John settled himself behind the wheel without replying. Then he started the engine and pulled out.

They left Kalmar and drove out on the straight freeway toward Öland in silence, but it wasn’t until they reached the bridge that Gerlof decided it had lasted long enough.

“Is something wrong?” he asked. “Did something happen at Ingrid’s?”

“The police have got Anders,” John said. “They picked him up there at lunchtime.”

“Picked him up where?” said Gerlof. “At Ingrid’s?”

John nodded. “Anders was at his aunt Ingrid’s. He was hiding there. And now they’ve arrested him.”

“Arrested him — are you sure about that?” said Gerlof. “The police only arrest someone if they think—”

“Ingrid said they walked in without knocking,” John interrupted him. “They came in and told Anders he had to go with them to Borgholm. They refused to answer her questions.”

“Did you know he was in Kalmar?”

John didn’t say anything, he simply nodded again.

“As I said this morning,” said Gerlof slowly, “it’s never a good idea to take off if the police want to talk to you. It just makes them suspicious.”

“Anders doesn’t trust them,” said John. “He was trying to prevent that brawl at the campsite. But he was the one who ended up in court, not those people from Stockholm.”

“I know,” said Gerlof. “And that wasn’t right.” He thought for a while, then asked as gently as he could, “But if... if the police think Anders might have anything to do with my grandchild’s disappearance, and want to talk to him about it... Is there anything to suggest they might be right?

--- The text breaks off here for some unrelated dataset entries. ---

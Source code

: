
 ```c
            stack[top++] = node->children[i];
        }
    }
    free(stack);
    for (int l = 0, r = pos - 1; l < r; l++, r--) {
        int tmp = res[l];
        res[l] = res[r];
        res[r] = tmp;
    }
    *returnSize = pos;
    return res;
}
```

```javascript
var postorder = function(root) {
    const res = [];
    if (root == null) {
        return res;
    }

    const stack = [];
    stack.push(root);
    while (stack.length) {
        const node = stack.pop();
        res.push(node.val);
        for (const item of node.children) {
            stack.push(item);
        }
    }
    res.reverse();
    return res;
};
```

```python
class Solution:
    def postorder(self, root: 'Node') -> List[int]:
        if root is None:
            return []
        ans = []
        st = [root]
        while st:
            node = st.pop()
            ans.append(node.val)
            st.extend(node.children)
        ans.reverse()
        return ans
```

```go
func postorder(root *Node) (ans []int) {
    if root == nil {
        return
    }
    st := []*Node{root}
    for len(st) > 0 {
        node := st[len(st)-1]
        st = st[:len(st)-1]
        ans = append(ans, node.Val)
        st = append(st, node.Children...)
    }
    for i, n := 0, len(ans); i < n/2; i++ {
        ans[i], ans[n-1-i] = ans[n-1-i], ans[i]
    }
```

I mean, you know Anders better than anyone else... Have you ever suspected anything?”

John shook his head. “Anders is a decent man.”

“You don’t even need to think about it?” said Gerlof.

“The only stupid thing I’ve ever seen him do,” said John, “was one evening when he was creeping around in the juniper bushes by the jetty. He was spying on some girls who were getting changed at the swimming club. He was twelve or thirteen at the time. I told him never to do anything like that again. And he never did.”

“That’s not too serious,” Gerlof said, nodding.

“He’s a decent man,” John repeated. “But they’ve arrested him anyway.”

The car had crossed the bridge now, and they were back on the island.

Gerlof was thinking as he gazed out over the windswept alvar east of the main road. He nodded again.

“Okay, let’s go to Borgholm,” he said. “I’m going to talk to Martin Malm one last time. He’s going to tell me what really happened.”